If a line of the records holds the word "components", copy it out.

[[ Available records open ]]

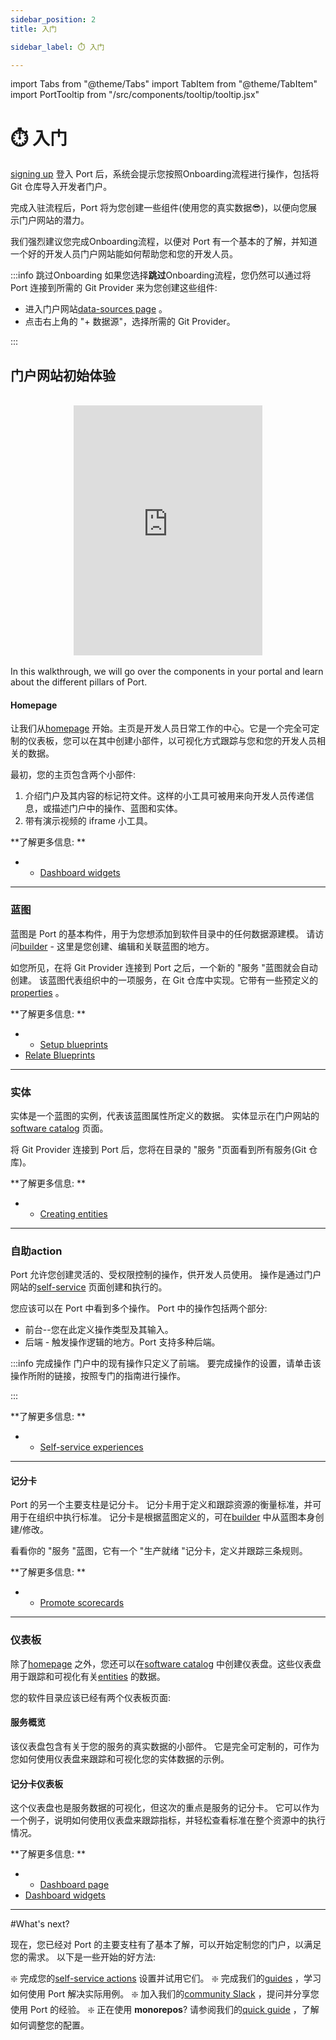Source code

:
 ```yaml
---
sidebar_position: 2
title: 入门

sidebar_label: ⏱️ 入门

---
```


import Tabs from "@theme/Tabs"
import TabItem from "@theme/TabItem"
import PortTooltip from "/src/components/tooltip/tooltip.jsx"

# ⏱️ 入门

[signing up](https://app.getport.io) 登入 Port 后，系统会提示您按照Onboarding流程进行操作，包括将 Git 仓库导入开发者门户。

完成入驻流程后，Port 将为您创建一些组件(使用您的真实数据😎)，以便向您展示门户网站的潜力。

我们强烈建议您完成Onboarding流程，以便对 Port 有一个基本的了解，并知道一个好的开发人员门户网站能如何帮助您和您的开发人员。

:::info  跳过Onboarding 如果您选择**跳过**Onboarding流程，您仍然可以通过将 Port 连接到所需的 Git Provider 来为您创建这些组件: 

* 进入门户网站[data-sources page](https://app.getport.io/dev-portal/data-sources) 。
* 点击右上角的 "+ 数据源"，选择所需的 Git Provider。

:::

## 门户网站初始体验

<br/>
<center>

<iframe width="60%" height="400" src="https://www.youtube.com/embed/ggXL2ZsPVQM" title="YouTube video player" frameborder="0" allow="accelerometer; autoplay; clipboard-write; encrypted-media; gyroscope; picture-in-picture; web-share" allowfullscreen allow="fullscreen;"></iframe>

</center>
<br/>
In this walkthrough, we will go over the components in your portal and learn about the different pillars of Port.

#### Homepage

让我们从[homepage](https://app.getport.io/organization/home) 开始。主页是开发人员日常工作的中心。它是一个完全可定制的仪表板，您可以在其中创建小部件，以可视化方式跟踪与您和您的开发人员相关的数据。

最初，您的主页包含两个小部件: 

1. 介绍门户及其内容的标记符文件。这样的小工具可被用来向开发人员传递信息，或描述门户中的操作、蓝图和实体。
2. 带有演示视频的 iframe 小工具。

**了解更多信息: **

* * [Dashboard widgets](https://docs.getport.io/customize-pages-dashboards-and-plugins/dashboards/#widget-types)

---

### 蓝图

蓝图是 Port 的基本构件，用于为您想添加到软件目录中的任何数据源建模。 请访问[builder](https://app.getport.io/dev-portal/data-model) - 这里是您创建、编辑和关联蓝图的地方。

如您所见，在将 Git Provider 连接到 Port 之后，一个新的 "服务 "蓝图就会自动创建。 该蓝图代表组织中的一项服务，在 Git 仓库中实现。它带有一些预定义的[properties](https://docs.getport.io/build-your-software-catalog/define-your-data-model/setup-blueprint/properties/) 。

**了解更多信息: **

* * [Setup blueprints](https://docs.getport.io/build-your-software-catalog/define-your-data-model/setup-blueprint/)
* [Relate Blueprints](https://docs.getport.io/build-your-software-catalog/define-your-data-model/relate-blueprints/)

---

### 实体

实体是一个蓝图的实例，代表该蓝图属性所定义的数据。 实体显示在门户网站的[software catalog](https://app.getport.io/services) 页面。

将 Git Provider 连接到 Port 后，您将在目录的 "服务 "页面看到所有服务(Git 仓库)。

**了解更多信息: **

* * [Creating entities](https://docs.getport.io/build-your-software-catalog/sync-data-to-catalog/#creating-entities)

---

### 自助action

Port 允许您创建灵活的、受权限控制的操作，供开发人员使用。 操作是通过门户网站的[self-service](https://app.getport.io/self-serve) 页面创建和执行的。

您应该可以在 Port 中看到多个操作。 Port 中的操作包括两个部分: 

* 前台--您在此定义操作类型及其输入。
* 后端 - 触发操作逻辑的地方。Port 支持多种后端。

:::info  完成操作 门户中的现有操作只定义了前端。 要完成操作的设置，请单击该操作所附的链接，按照专门的指南进行操作。

:::

**了解更多信息: **

* * [Self-service experiences](https://docs.getport.io/create-self-service-experiences/)

---

#### 记分卡

Port 的另一个主要支柱是记分卡。 记分卡用于定义和跟踪资源的衡量标准，并可用于在组织中执行标准。 记分卡是根据蓝图定义的，可在[builder](https://app.getport.io/dev-portal/data-model) 中从蓝图本身创建/修改。

看看你的 "服务 "蓝图，它有一个 "生产就绪 "记分卡，定义并跟踪三条规则。

**了解更多信息: **

* * [Promote scorecards](https://docs.getport.io/promote-scorecards/)

---

### 仪表板

除了[homepage](#homepage) 之外，您还可以在[software catalog](https://app.getport.io/services) 中创建仪表盘。这些仪表盘用于跟踪和可视化有关[entities](#entities) 的数据。

您的软件目录应该已经有两个仪表板页面: 

#### 服务概览

该仪表盘包含有关于您的服务的真实数据的小部件。 它是完全可定制的，可作为您如何使用仪表盘来跟踪和可视化您的实体数据的示例。

#### 记分卡仪表板

这个仪表盘也是服务数据的可视化，但这次的重点是服务的记分卡。 它可以作为一个例子，说明如何使用仪表盘来跟踪指标，并轻松查看标准在整个资源中的执行情况。

**了解更多信息: **

* * [Dashboard page](https://docs.getport.io/customize-pages-dashboards-and-plugins/page/dashboard-page)
* [Dashboard widgets](https://docs.getport.io/customize-pages-dashboards-and-plugins/dashboards/)

---

#What's next?

现在，您已经对 Port 的主要支柱有了基本了解，可以开始定制您的门户，以满足您的需求。 以下是一些开始的好方法: 

❇️ 完成您的[self-service actions](#self-service-actions) 设置并试用它们。 ❇️ 完成我们的[guides](https://docs.getport.io/guides-and-tutorials) ，学习如何使用 Port 解决实际用例。 ❇️ 加入我们的[community Slack](https://www.getport.io/community) ，提问并分享您使用 Port 的经验。 ❇️ 正在使用 **monorepos**? 请参阅我们的[quick guide](https://docs.getport.io/build-your-software-catalog/sync-data-to-catalog/git/working-with-monorepos) ，了解如何调整您的配置。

[[ Available records closed ]]

→ Expected answer
import PortTooltip from "/src/components/tooltip/tooltip.jsx"
In this walkthrough, we will go over the components in your portal and learn about the different pillars of Port.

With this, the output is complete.